Once the useful transfer functions have been identified, it is possible to estimate the expected performance of the NIP by calculating the ASD of the residual motion of the last stage. One method for determining this is to measure the amount of noise transmitted to the suspended mass from the aforementioned noise sources and identify which noise is limiting the residual motion. This is referred to as a noise budget. The noise curves are passed to the code from an external file and are called up during the calculation for the desired projection. In this context, the ASD of residual motion of the suspended mass can be expressed as a combination of the ASDs of the most relevant noise contributions: sensor noise, DAC noise, ground noise, and tilt noise. Each of these is transmitted to the last stage via the control (IP and F0) or ground branch.

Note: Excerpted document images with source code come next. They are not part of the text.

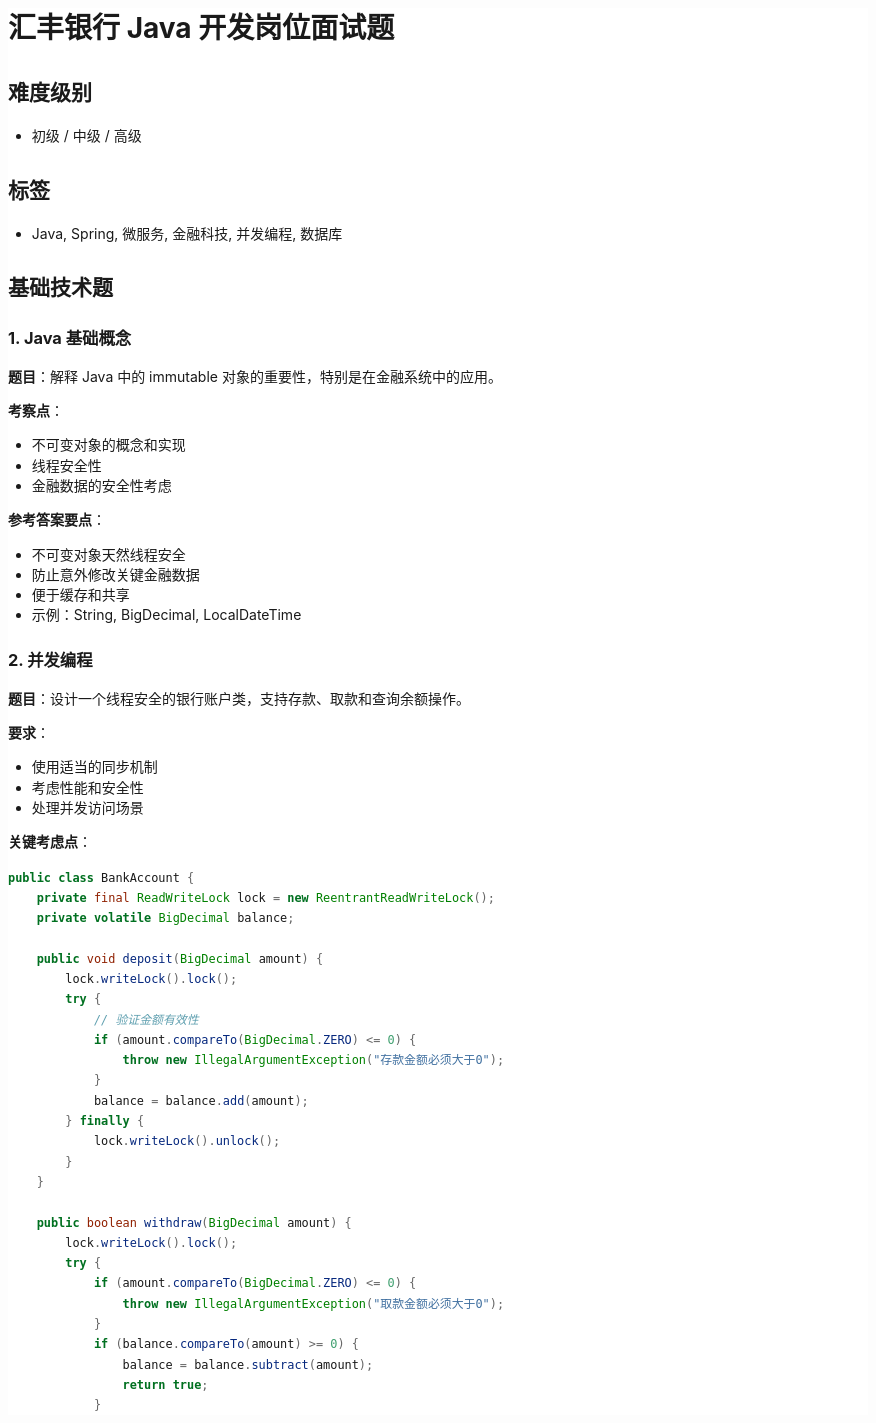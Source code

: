 # 汇丰银行 Java 开发岗位面试题

## 难度级别
- 初级 / 中级 / 高级

## 标签
- Java, Spring, 微服务, 金融科技, 并发编程, 数据库

## 基础技术题

### 1. Java 基础概念
**题目**：解释 Java 中的 immutable 对象的重要性，特别是在金融系统中的应用。

**考察点**：
- 不可变对象的概念和实现
- 线程安全性
- 金融数据的安全性考虑

**参考答案要点**：
- 不可变对象天然线程安全
- 防止意外修改关键金融数据
- 便于缓存和共享
- 示例：String, BigDecimal, LocalDateTime

### 2. 并发编程
**题目**：设计一个线程安全的银行账户类，支持存款、取款和查询余额操作。

**要求**：
- 使用适当的同步机制
- 考虑性能和安全性
- 处理并发访问场景

**关键考虑点**：
```java
public class BankAccount {
    private final ReadWriteLock lock = new ReentrantReadWriteLock();
    private volatile BigDecimal balance;
    
    public void deposit(BigDecimal amount) {
        lock.writeLock().lock();
        try {
            // 验证金额有效性
            if (amount.compareTo(BigDecimal.ZERO) <= 0) {
                throw new IllegalArgumentException("存款金额必须大于0");
            }
            balance = balance.add(amount);
        } finally {
            lock.writeLock().unlock();
        }
    }
    
    public boolean withdraw(BigDecimal amount) {
        lock.writeLock().lock();
        try {
            if (amount.compareTo(BigDecimal.ZERO) <= 0) {
                throw new IllegalArgumentException("取款金额必须大于0");
            }
            if (balance.compareTo(amount) >= 0) {
                balance = balance.subtract(amount);
                return true;
            }
```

Table 4. List of the noise taken into account in the calculation of the noise budget and transfer functions through which they transmit to the suspended mass.

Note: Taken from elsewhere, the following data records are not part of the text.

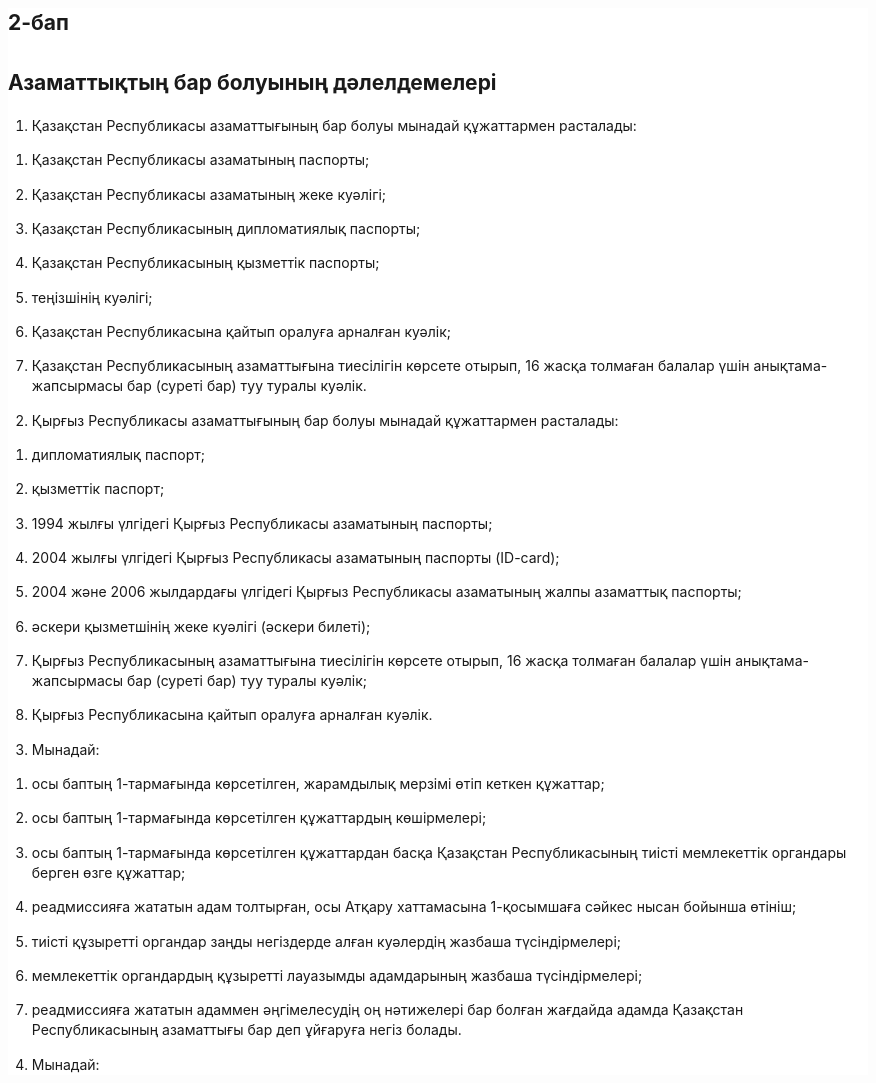 ## 2-бап

## Азаматтықтың бар болуының дәлелдемелері

1. Қазақстан Республикасы азаматтығының бар болуы мынадай құжаттармен расталады:

1) Қазақстан Республикасы азаматының паспорты;

2) Қазақстан Республикасы азаматының жеке куәлігі;

3) Қазақстан Республикасының дипломатиялық паспорты;

4) Қазақстан Республикасының қызметтік паспорты;

5) теңізшінің куәлігі;

6) Қазақстан Республикасына қайтып оралуға арналған куәлік;

7) Қазақстан Республикасының азаматтығына тиесілігін көрсете отырып, 16 жасқа толмаған балалар үшін анықтама-жапсырмасы бар (суреті бар) туу туралы куәлік.

2. Қырғыз Республикасы азаматтығының бар болуы мынадай құжаттармен расталады:

1) дипломатиялық паспорт;

2) қызметтік паспорт;

3) 1994 жылғы үлгідегі Қырғыз Республикасы азаматының паспорты;

4) 2004 жылғы үлгідегі Қырғыз Республикасы азаматының паспорты (ID-card);

5) 2004 және 2006 жылдардағы үлгідегі Қырғыз Республикасы азаматының жалпы азаматтық паспорты;

6) әскери қызметшінің жеке куәлігі (әскери билеті);

7) Қырғыз Республикасының азаматтығына тиесілігін көрсете отырып, 16 жасқа толмаған балалар үшін анықтама-жапсырмасы бар (суреті бар) туу туралы куәлік;

8) Қырғыз Республикасына қайтып оралуға арналған куәлік.

3. Мынадай:

1) осы баптың 1-тармағында көрсетілген, жарамдылық мерзімі өтіп кеткен құжаттар;

2) осы баптың 1-тармағында көрсетілген құжаттардың көшірмелері;

3) осы баптың 1-тармағында көрсетілген құжаттардан басқа Қазақстан Республикасының тиісті мемлекеттік органдары берген өзге құжаттар;

4) реадмиссияға жататын адам толтырған, осы Атқару хаттамасына 1-қосымшаға сәйкес нысан бойынша өтініш;

5) тиісті құзыретті органдар заңды негіздерде алған куәлердің жазбаша түсіндірмелері;

6) мемлекеттік органдардың құзыретті лауазымды адамдарының жазбаша түсіндірмелері;

7) реадмиссияға жататын адаммен әңгімелесудің оң нәтижелері бар болған жағдайда адамда Қазақстан Республикасының азаматтығы бар деп ұйғаруға негіз болады.

4. Мынадай:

Noise Source	Transfer Function: IP to MA	Transfer Function: F0 to MA	Branch
LVDT sensing	In: Force to IP Out: MA displacement		IP Control
Accelerometer sensing	In: Force to IP Out: MA displacement		IP Control
Oplev sensing		In: Force to F0 Out: MA displacement
DAC noise	In: Force to IP Out: MA displacement	In: Force to F0 Out: MA displacement	IP and F0 Control
Ground noise (z-z)	In: IP displacement Out: MA displacement		Ground
Ground tilt (z-tx)	In: IP displacement (tx) Out: MA displacement (z)		Ground

resumes the noise sources and the channel branch through which they are transmitted to the last stage. Other possible noise sources, like magnetic noise, are completely negligible for the purpose of this work, but could be relevant in a full-size NIP-SA for the impact on the suspended payload.

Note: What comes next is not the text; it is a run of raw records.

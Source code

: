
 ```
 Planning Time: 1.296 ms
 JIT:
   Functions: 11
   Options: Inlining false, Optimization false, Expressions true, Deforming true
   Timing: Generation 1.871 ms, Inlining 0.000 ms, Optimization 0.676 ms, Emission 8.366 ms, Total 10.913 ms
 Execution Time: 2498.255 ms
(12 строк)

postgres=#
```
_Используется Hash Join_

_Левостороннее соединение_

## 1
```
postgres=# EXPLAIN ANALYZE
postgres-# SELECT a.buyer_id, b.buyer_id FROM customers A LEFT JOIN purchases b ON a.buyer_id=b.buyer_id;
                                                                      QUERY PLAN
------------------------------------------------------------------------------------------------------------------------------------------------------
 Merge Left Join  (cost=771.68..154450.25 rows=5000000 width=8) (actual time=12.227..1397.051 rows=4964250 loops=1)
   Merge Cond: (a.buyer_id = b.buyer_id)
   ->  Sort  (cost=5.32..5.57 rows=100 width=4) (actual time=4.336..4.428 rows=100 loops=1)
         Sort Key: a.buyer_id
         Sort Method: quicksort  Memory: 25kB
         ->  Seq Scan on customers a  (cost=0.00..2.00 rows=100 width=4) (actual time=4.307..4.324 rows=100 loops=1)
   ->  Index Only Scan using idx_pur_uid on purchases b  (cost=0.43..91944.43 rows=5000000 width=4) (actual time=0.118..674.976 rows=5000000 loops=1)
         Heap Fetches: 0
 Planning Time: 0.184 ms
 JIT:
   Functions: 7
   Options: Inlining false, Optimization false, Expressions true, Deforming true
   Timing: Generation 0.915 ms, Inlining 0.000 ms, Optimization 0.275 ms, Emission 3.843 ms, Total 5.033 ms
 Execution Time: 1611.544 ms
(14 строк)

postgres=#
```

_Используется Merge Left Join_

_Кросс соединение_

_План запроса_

Figure 14 and Figure 15 show the ASD residual motion of the suspended mass due to the noises listed in the Table 4.

Looking at these plots, it is evident that these noises affect the performance of the NIP in different frequency regions. In line with the noise budget, below 1.5 Hz, the dominant noise source is the sensing noise of the accelerometer, while above this threshold, it is the ground tilt cross-coupling. The ASD of the suspended mass at 2 Hz is in the order of ${10}^{-14}\mathrm{m}/\sqrt{\mathrm{Hz}}$, while at DC (below 0.1 Hz), it is about $8\times {10}^{-5}\mathrm{m}/\sqrt{\mathrm{Hz}}$.

4. Conclusions

This paper summarizes the preliminary results from our simulation studies on an NIP prototype, which is set to be built and tested at the PLaNET Laboratory in Naples. The model has been developed using the impedance matrices formalism and includes a set of sensors and actuators to better reproduce the response of the system for a more realistic performance. The NIP pre-isolation stage offers evident advantages from the point of view of horizontal attenuation, but it has never been implemented, leaving many open questions regarding system stability, automatic control, cross-coupling of different d.o.f., and the problem of tilt noise at ground level. Our study highlights that cross-coupling between tilt and longitudinal directions could be a potential problem if fine-tuning of the parameters is not performed with high accuracy. A further potential limiting factor is the sensing noise of the accelerometer. Indeed, in the frequency band where the feedback control operates (below 1 Hz), this noise is transmitted to the last stage by the IP control branch, thereby spoiling the effective performance of the NIP. One possible way to mitigate this could be to use another inertial sensor with better sensitivity or to redefine the control strategy.

The NIP prototype is currently under construction and it will be tested to check its reliability and performance. The mechanical design of the apparatus and the procurement of the components are progressing well. The assembly and integration process is scheduled to begin in early 2025, depending on the availability of the mechanical components, at the PLaNET laboratory in Naples.